Heart Disease Classification Report: A Data Analysis Project
Heart Disease Classification Report: A Data Analysis ProjectHeart Disease Classification Report: A Data Analysis Project
Heart Disease Classification Report: A Data Analysis Project
 
Real-Time AI Streaming - AI Max Princeton
Real-Time AI  Streaming - AI Max PrincetonReal-Time AI  Streaming - AI Max Princeton
Real-Time AI Streaming - AI Max Princeton
 
Advanced Machine Learning for Business Professionals
Advanced Machine Learning for Business ProfessionalsAdvanced Machine Learning for Business Professionals
Advanced Machine Learning for Business Professionals
 
Data Factory in Microsoft Fabric (MsBIP #82)
Data Factory in Microsoft Fabric (MsBIP #82)Data Factory in Microsoft Fabric (MsBIP #82)
Data Factory in Microsoft Fabric (MsBIP #82)
 
科罗拉多大学波尔得分校毕业证学位证成绩单-可办理
科罗拉多大学波尔得分校毕业证学位证成绩单-可办理科罗拉多大学波尔得分校毕业证学位证成绩单-可办理
科罗拉多大学波尔得分校毕业证学位证成绩单-可办理
 
20240419 - Measurecamp Amsterdam - SAM.pdf
20240419 - Measurecamp Amsterdam - SAM.pdf20240419 - Measurecamp Amsterdam - SAM.pdf
20240419 - Measurecamp Amsterdam - SAM.pdf
 
Predicting Salary Using Data Science: A Comprehensive Analysis.pdf
Predicting Salary Using Data Science: A Comprehensive Analysis.pdfPredicting Salary Using Data Science: A Comprehensive Analysis.pdf
Predicting Salary Using Data Science: A Comprehensive Analysis.pdf
 
Effects of Smartphone Addiction on the Academic Performances of Grades 9 to 1...
Effects of Smartphone Addiction on the Academic Performances of Grades 9 to 1...Effects of Smartphone Addiction on the Academic Performances of Grades 9 to 1...
Effects of Smartphone Addiction on the Academic Performances of Grades 9 to 1...
 
Student profile product demonstration on grades, ability, well-being and mind...
Student profile product demonstration on grades, ability, well-being and mind...Student profile product demonstration on grades, ability, well-being and mind...

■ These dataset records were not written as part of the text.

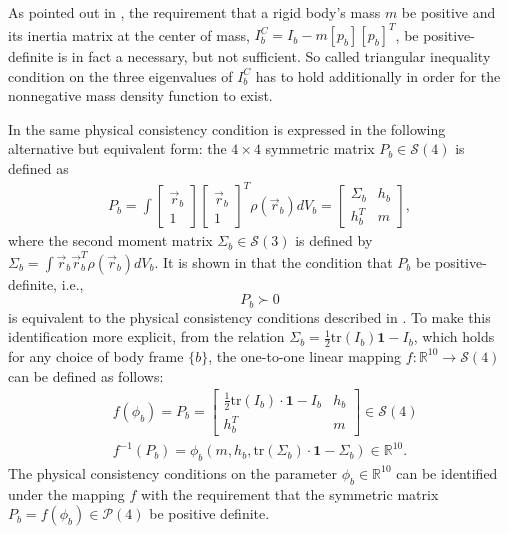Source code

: \documentclass[Afour,sageh,times]{sagej}
\begin{document}
As pointed out in \cite{c1}, the requirement that a rigid body's mass $m$ be positive
and its inertia matrix at the center of mass, $I_{b}^{C}=I_{b}-m[p_{b}][p_{b}]^{T}$, be positive-definite is in fact a necessary, but not sufficient. So called triangular inequality condition on the three eigenvalues of $I_{b}^{C}$ has to hold additionally in order for the nonnegative mass density function to exist. 

In \cite{c2} the same physical consistency condition is expressed in the following
alternative but equivalent form: the $4 \times 4$ symmetric matrix $P_{b} \in \mathcal{S}(4)$ 
is defined as 
\begin{eqnarray}
P_{b} = \int \left[\begin{array}{c} \vec{r}_{b} \\ 1 \end{array}\right]
  \left[\begin{array}{c} \vec{r}_{b} \\ 1 \end{array}\right]^{T} \rho(\vec{r}_b) dV_{b} 
= \left[\begin{array}{cc} \Sigma_{b} & h_{b} \\ h_{b}^{T} & m \end{array}\right],
\label{44psd}
\end{eqnarray}
where the second moment matrix $\Sigma_{b}\in \mathcal{S}(3)$ is defined by
$\Sigma_{b} = \int \vec{r}_{b}\vec{r}_{b}^{T} \rho(\vec{r}_{b})dV_{b}$.  It is shown
in \cite{c2} that the condition that $P_b$ be positive-definite, i.e.,
\begin{equation}
P_b \succ 0
\label{full_cond_44psd}
\end{equation}
is equivalent to the physical consistency conditions described in \cite{c1}.
To make this identification more explicit, from the relation $\Sigma_{b}
= \frac{1}{2}\mathrm{tr}(I_{b})\mathbf{1} - I_{b}$, which holds for any choice of
body frame $\{b\}$, the one-to-one linear mapping $f : \mathbb{R}^{10}
\rightarrow \mathcal{S}(4)$ can be defined as follows:
\begin{align*}
&f(\phi_{b}) = P_{b} = \left[\begin{array}{cc} \frac{1}{2}\mathrm{tr}(I_{b})
\cdot\mathbf{1} - I_{b} & h_{b} \\ h_{b}^{T} & m\end{array}\right] \in \mathcal{S}(4)\\
&f^{-1}(P_{b}) = \phi_{b}(m, h_{b}, \mathrm{tr}(\Sigma_{b})\cdot\mathbf{1}
- \Sigma_{b}) \in \mathbb{R}^{10}.
\end{align*}
The physical consistency conditions on the  parameter $\phi_{b} \in \mathbb{R}^{10}$
can be identified under the mapping $f$ with the requirement that the symmetric matrix
$P_{b} = f(\phi_b) \in \mathcal{P}(4)$ be positive definite.
\end{document}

Student profile product demonstration on grades, ability, well-being and mind...
 
NO1 Certified Black Magic Specialist Expert Amil baba in Lahore Islamabad Raw...

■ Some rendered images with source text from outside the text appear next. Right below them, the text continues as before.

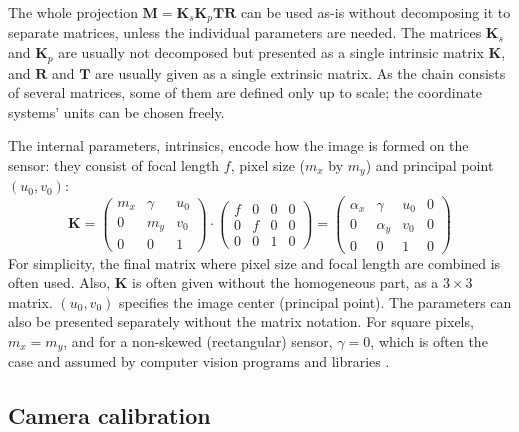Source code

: The whole projection $\bm M = \bm K_s \bm K_p \bm T \bm R$ can be used as-is without decomposing it to separate matrices, unless the individual parameters are needed.
The matrices $\bm K_s$ and $\bm K_p$ are usually not decomposed but presented as a single intrinsic matrix $\bm K$, and $\bm R$ and $\bm T$ are usually given as a single extrinsic matrix.
As the chain consists of several matrices, some of them are defined only up to scale; the coordinate systems' units can be chosen freely.

The internal parameters, intrinsics, encode how the image is formed on the sensor: they consist of focal length $f$, pixel size ($m_x$ by $m_y$) and principal point $(u_0, v_0)$:
\begin{equation}
	\bm K =
	\begin{pmatrix}
		m_x & \gamma & u_0\\
		0   &    m_y & v_0\\
		0   &        0 & 1
	\end{pmatrix}
\cdot
	\begin{pmatrix}
		f & 0 & 0 & 0\\
		0 & f & 0 & 0\\
		0 & 0 & 1 & 0
	\end{pmatrix}
	=
	\begin{pmatrix}
		\alpha_x & \gamma   & u_0 & 0\\
		0        & \alpha_y & v_0 & 0\\
		0        & 0        & 1 & 0
	\end{pmatrix}
\end{equation}
For simplicity, the final matrix where pixel size and focal length are combined is often used.
Also, $\bm K$ is often given without the homogeneous part, as a $3 \times 3$ matrix.
$(u_0, v_0)$ specifies the image center (principal point).
The parameters can also be presented separately without the matrix notation.
For square pixels, $m_x = m_y$, and for a non-skewed (rectangular) sensor, $\gamma = 0$, which is often the case and assumed by computer vision programs and libraries \cite{hartley03multiview,szeliski10vision,heyden2005multiple}.



\subsection{Camera calibration} %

NO1 Certified Black Magic Specialist Expert Amil baba in Lahore Islamabad Raw...NO1 Certified Black Magic Specialist Expert Amil baba in Lahore Islamabad Raw...
NO1 Certified Black Magic Specialist Expert Amil baba in Lahore Islamabad Raw...
 
April 2024 - NLIT Cloudera Real-Time LLM Streaming 2024
April 2024 - NLIT Cloudera Real-Time LLM Streaming 2024April 2024 - NLIT Cloudera Real-Time LLM Streaming 2024
April 2024 - NLIT Cloudera Real-Time LLM Streaming 2024
 
Learn How Data Science Changes Our World
Learn How Data Science Changes Our WorldLearn How Data Science Changes Our World
Learn How Data Science Changes Our World
 
Statistics, Data Analysis, and Decision Modeling, 5th edition by James R. Eva...

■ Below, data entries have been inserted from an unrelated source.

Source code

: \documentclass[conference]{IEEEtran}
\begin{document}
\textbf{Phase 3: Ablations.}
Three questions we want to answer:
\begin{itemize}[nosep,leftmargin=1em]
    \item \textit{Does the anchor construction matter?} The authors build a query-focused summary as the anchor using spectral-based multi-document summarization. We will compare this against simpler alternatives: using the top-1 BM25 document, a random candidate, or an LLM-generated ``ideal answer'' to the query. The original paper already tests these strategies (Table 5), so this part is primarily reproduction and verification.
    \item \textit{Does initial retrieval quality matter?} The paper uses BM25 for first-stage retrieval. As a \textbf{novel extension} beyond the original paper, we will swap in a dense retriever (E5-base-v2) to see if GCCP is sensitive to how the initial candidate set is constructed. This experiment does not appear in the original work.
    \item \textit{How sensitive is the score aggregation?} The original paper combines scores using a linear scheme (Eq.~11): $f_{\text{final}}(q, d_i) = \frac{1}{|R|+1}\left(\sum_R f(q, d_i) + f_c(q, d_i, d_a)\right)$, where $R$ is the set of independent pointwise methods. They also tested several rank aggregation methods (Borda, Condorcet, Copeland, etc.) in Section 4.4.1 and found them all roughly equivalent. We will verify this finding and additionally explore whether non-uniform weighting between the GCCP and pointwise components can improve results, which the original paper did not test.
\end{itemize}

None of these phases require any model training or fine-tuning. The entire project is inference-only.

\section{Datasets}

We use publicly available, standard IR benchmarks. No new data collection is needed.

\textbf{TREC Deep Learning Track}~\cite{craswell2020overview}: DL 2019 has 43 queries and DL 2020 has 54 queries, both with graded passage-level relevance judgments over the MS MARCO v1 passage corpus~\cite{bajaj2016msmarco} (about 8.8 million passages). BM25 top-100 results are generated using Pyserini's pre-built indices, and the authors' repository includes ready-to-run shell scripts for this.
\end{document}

Statistics, Data Analysis, and Decision Modeling, 5th edition by James R. Eva...Statistics, Data Analysis, and Decision Modeling, 5th edition by James R. Eva...
Statistics, Data Analysis, and Decision Modeling, 5th edition by James R. Eva...
 
专业一比一美国俄亥俄大学毕业证成绩单pdf电子版制作修改
专业一比一美国俄亥俄大学毕业证成绩单pdf电子版制作修改专业一比一美国俄亥俄大学毕业证成绩单pdf电子版制作修改
专业一比一美国俄亥俄大学毕业证成绩单pdf电子版制作修改
 
Identifying Appropriate Test Statistics Involving Population Mean
Identifying Appropriate Test Statistics Involving Population MeanIdentifying Appropriate Test Statistics Involving Population Mean
Identifying Appropriate Test Statistics Involving Population Mean
 
DBA Basics: Getting Started with Performance Tuning.pdf
DBA Basics: Getting Started with Performance Tuning.pdfDBA Basics: Getting Started with Performance Tuning.pdf
DBA Basics: Getting Started with Performance Tuning.pdf
 
Multiple time frame trading analysis -brianshannon.pdf
Multiple time frame trading analysis -brianshannon.pdfMultiple time frame trading analysis -brianshannon.pdf
Multiple time frame trading analysis -brianshannon.pdf
 
Minimizing AI Hallucinations/Confabulations and the Path towards AGI with Exa...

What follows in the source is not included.